__Required work__. Find every line in the records below that holds the word "aware" and copy it.

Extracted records
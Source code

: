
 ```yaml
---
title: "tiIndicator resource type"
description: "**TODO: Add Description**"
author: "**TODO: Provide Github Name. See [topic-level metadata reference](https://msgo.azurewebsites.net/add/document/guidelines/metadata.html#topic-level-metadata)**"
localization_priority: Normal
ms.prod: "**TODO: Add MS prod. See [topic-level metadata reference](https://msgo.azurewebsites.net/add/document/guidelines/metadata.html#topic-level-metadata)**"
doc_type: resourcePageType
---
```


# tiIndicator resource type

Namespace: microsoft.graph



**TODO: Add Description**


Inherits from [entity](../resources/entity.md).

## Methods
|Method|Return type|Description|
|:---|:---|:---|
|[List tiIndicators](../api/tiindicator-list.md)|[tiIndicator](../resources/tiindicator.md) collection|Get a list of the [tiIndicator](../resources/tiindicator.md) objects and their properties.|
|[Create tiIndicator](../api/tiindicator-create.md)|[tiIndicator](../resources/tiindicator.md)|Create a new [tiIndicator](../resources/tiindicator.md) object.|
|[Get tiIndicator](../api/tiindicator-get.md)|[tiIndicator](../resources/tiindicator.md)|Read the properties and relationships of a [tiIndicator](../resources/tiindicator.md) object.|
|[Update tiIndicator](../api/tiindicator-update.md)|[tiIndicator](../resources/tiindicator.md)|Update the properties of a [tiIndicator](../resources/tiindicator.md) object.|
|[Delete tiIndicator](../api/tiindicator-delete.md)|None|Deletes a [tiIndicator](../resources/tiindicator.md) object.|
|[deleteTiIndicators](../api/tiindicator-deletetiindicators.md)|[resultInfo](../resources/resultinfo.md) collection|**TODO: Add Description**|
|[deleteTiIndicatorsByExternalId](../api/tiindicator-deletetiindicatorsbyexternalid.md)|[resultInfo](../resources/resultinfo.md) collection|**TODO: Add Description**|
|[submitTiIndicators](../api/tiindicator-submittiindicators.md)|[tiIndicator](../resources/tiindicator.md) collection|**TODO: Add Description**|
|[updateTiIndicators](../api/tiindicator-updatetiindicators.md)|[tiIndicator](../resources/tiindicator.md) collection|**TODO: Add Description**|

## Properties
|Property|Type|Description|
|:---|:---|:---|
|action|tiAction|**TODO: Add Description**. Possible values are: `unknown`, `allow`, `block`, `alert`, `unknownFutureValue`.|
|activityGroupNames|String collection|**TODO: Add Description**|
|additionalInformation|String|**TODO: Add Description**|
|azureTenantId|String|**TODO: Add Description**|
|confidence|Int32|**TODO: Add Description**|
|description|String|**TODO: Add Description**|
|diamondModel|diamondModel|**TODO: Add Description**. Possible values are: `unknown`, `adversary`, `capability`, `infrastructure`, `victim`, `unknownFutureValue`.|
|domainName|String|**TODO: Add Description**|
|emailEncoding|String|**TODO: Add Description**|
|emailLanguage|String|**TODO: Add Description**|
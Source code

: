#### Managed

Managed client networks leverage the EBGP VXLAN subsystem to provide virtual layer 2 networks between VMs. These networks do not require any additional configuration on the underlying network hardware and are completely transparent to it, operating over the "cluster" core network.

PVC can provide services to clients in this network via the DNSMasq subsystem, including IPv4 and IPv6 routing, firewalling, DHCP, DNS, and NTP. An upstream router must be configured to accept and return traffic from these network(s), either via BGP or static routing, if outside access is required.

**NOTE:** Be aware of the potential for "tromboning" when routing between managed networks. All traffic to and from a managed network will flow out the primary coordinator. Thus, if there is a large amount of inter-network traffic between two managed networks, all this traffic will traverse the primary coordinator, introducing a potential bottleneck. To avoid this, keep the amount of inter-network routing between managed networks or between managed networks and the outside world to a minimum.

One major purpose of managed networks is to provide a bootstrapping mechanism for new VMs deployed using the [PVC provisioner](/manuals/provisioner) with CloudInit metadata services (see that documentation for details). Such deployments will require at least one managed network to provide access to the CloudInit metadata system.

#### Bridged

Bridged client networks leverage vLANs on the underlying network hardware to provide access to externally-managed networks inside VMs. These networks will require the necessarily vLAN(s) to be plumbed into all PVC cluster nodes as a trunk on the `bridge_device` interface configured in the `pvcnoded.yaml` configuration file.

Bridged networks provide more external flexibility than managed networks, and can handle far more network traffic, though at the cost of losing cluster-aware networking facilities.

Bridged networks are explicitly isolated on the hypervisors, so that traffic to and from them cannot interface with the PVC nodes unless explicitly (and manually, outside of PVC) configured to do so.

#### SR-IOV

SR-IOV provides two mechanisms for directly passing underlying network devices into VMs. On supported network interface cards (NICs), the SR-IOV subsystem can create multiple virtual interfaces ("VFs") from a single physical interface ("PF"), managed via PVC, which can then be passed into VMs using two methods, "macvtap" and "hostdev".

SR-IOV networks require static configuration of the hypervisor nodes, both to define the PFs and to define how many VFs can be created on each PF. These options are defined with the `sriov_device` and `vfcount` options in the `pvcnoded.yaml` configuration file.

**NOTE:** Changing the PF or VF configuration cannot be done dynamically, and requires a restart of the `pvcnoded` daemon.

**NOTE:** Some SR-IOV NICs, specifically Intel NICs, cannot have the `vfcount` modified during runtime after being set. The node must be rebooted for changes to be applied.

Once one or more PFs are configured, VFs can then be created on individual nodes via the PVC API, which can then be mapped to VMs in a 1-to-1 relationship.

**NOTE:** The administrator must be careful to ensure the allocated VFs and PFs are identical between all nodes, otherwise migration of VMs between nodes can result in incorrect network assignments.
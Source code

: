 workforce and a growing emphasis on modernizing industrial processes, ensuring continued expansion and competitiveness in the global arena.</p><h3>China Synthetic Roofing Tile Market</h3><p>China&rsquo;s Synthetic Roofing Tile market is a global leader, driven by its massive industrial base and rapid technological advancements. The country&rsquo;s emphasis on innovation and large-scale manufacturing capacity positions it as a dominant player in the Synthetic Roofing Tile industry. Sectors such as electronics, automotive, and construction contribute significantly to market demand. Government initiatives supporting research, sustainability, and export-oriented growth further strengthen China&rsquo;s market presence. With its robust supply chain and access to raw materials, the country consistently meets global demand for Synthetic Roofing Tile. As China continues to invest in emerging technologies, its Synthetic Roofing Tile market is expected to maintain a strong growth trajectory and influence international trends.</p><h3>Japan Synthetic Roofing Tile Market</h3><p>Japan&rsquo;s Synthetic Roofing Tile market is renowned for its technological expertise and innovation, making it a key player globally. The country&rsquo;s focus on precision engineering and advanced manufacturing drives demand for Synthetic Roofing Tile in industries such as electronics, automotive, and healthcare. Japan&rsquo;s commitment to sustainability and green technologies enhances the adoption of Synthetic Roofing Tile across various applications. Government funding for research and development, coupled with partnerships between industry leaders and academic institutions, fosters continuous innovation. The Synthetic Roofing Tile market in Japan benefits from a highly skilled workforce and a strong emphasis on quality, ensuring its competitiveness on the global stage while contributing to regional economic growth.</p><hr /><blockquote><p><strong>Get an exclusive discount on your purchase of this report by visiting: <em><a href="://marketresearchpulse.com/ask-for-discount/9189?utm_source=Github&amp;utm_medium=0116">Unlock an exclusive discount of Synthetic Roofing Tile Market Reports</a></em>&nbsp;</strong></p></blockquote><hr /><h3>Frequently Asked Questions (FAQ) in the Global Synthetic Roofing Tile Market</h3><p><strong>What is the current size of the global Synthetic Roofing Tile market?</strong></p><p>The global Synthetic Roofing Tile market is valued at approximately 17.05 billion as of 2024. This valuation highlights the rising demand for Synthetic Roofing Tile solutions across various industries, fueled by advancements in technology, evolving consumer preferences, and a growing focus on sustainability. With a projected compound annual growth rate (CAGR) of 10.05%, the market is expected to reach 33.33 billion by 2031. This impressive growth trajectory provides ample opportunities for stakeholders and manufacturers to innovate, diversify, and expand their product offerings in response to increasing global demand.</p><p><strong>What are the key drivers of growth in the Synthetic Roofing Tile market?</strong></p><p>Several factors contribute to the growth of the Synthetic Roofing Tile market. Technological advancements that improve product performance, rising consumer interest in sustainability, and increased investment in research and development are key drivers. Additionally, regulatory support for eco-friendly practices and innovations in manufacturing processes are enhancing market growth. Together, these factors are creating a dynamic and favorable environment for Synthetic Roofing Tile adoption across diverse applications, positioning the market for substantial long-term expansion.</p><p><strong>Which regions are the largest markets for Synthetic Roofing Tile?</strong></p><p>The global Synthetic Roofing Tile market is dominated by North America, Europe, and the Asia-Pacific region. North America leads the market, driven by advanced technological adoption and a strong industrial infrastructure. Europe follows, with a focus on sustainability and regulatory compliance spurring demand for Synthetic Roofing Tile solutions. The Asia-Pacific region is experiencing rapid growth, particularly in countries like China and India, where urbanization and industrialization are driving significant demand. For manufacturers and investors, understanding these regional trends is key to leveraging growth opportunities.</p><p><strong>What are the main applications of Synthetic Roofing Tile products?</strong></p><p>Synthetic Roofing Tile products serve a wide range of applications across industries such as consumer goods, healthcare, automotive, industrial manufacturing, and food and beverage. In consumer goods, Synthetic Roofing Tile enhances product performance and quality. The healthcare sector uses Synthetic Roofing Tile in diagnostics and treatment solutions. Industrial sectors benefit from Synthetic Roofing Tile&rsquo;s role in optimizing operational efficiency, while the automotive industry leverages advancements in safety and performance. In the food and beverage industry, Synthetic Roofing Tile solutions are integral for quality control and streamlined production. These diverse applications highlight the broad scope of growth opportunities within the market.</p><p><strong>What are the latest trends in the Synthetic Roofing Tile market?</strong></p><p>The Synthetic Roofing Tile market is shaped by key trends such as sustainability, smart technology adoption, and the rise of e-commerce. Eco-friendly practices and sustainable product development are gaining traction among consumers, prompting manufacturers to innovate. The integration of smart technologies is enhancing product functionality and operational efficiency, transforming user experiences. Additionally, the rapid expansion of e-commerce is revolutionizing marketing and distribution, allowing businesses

__Expected answer__.
**NOTE:** Be aware of the potential for "tromboning" when routing between managed networks. All traffic to and from a managed network will flow out the primary coordinator. Thus, if there is a large amount of inter-network traffic between two managed networks, all this traffic will traverse the primary coordinator, introducing a potential bottleneck. To avoid this, keep the amount of inter-network routing between managed networks or between managed networks and the outside world to a minimum.
Bridged networks provide more external flexibility than managed networks, and can handle far more network traffic, though at the cost of losing cluster-aware networking facilities.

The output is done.